In summary, a number of factors associated with the characteristics of the patients and the screening criteria appear to interfere with generating proper evaluation of a new treatment. In light of such issues inappropriate selection appears to be a major source of error in current clinical trials of antidepressants. It appears that pressure to accumulate large enough samples for study prompts the acceptance of many subjects who would ordinarily not qualify for treatment with the new agent. Other factors cause some patients to drop out despite their being fully qualified. A major step forward toward obtaining clear results in the efficacy of a drug will be to direct significantly greater attention toward selecting the appropriate patients for study and to choose study sites well-qualified to conduct clinical trials of new agents. In the next section are suggestions on how to remove certain obstacles blocking that accomplishment, and how to assemble a more representative sample of patients.

METHODOLOGY OF EVALUATION

One of the principal causes for the failure of recent multicenter outpatient trials is the limited methodologic approach to measuring behavioral change that is applied in the conventional clinical trial. An aim of new drug development, in addition to improving (global) efficacy for a disorder, is to focus as well on specific symptoms, e.g., reducing anxiety or sleep disturbance or anhedonia. The goal also is to initiate more rapid improvement. So, behavioral methods must go beyond the assessment of overall severity and measure the speed of the effects of drugs on the major components of the affective disorders. Such components include depressed mood, anxiety, hostility, psychomotor dysfunction, cognitive impairment and somatic symptoms. When differences between the experimental and the control treatment are large, use of the HDRS and Montgomery-Asberg Depression Rating Scale (MADRS) (1979) items to measure these components provide crude estimates, which can at times be effective discriminators. In patients with milder forms of the disorder, overall change can be expected to be smaller while larger effects on critical aspects of the disorder are more difficult to demonstrate. Therefore, more sensitive measures may be required to detect drug-placebo differences. Such measures will be discussed in the next section followed by specific recommendations of methods that can increase the sensitivity to detecting change and overall outcome.

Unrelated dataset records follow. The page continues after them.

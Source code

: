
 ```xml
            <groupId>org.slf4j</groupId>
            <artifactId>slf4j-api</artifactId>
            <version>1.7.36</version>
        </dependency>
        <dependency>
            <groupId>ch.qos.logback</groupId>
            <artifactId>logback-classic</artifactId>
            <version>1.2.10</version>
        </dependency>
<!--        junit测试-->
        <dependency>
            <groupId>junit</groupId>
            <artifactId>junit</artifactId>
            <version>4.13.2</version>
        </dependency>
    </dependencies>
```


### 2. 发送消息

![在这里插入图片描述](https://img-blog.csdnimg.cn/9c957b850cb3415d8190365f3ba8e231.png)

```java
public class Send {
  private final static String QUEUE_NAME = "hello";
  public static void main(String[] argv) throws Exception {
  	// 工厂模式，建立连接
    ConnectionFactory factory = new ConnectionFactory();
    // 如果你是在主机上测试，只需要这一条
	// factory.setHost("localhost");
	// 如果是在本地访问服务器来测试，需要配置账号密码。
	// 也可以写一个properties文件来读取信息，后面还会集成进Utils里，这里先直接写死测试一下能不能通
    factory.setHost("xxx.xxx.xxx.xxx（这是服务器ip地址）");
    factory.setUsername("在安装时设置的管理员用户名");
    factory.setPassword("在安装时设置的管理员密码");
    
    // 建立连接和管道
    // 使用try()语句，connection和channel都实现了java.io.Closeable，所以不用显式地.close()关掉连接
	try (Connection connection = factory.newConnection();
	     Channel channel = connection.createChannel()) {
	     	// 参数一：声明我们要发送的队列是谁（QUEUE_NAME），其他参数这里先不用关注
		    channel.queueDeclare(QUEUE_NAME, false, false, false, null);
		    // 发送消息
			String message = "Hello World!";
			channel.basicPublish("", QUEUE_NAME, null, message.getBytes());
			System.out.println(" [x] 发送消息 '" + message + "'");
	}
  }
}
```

Conceptions of Depression and the Mechanisms of Drug Action

Changes in the concept of depression and how the antidepressant drugs bring about therapeutic effects influence our definitions of improvement and outcome. For example, depression is now classified into categories, unipolar and bipolar, and viewed as multifaceted, comprised of major affective, cognitive, psychomotor and somatic components (Maas et al. 1991). Antidepressants are no longer seen as “specific” to depressive disorders. They have also been shown to be effective for generalized anxiety disorder (even early on, imipramine was demonstrated to be more effective than the then leading “anti-anxiety” drug (Kahn et al. 1979)), selected phobias, and obsessive-compulsive disorders (Insel 1991). It appears that reductions in anxiety and hostility are the initial signs of response in depressed patients to the tricyclic drugs, preceding the reduction of depressed mood (Haskell et al. 1975; Katz et al. 1987, 1991). Such evidence supports the results of earlier research by Kielholz and Poldinger (1968) and Carlsson et al. (1969), indicating that the tricycle drugs have multiple actions, i.e. both tranquilizing and mood-elevating effects. These findings encourage clinical investigators to apply componential measures appropriate to the recording of such effects when assessing improvement and response in the testing of new drugs.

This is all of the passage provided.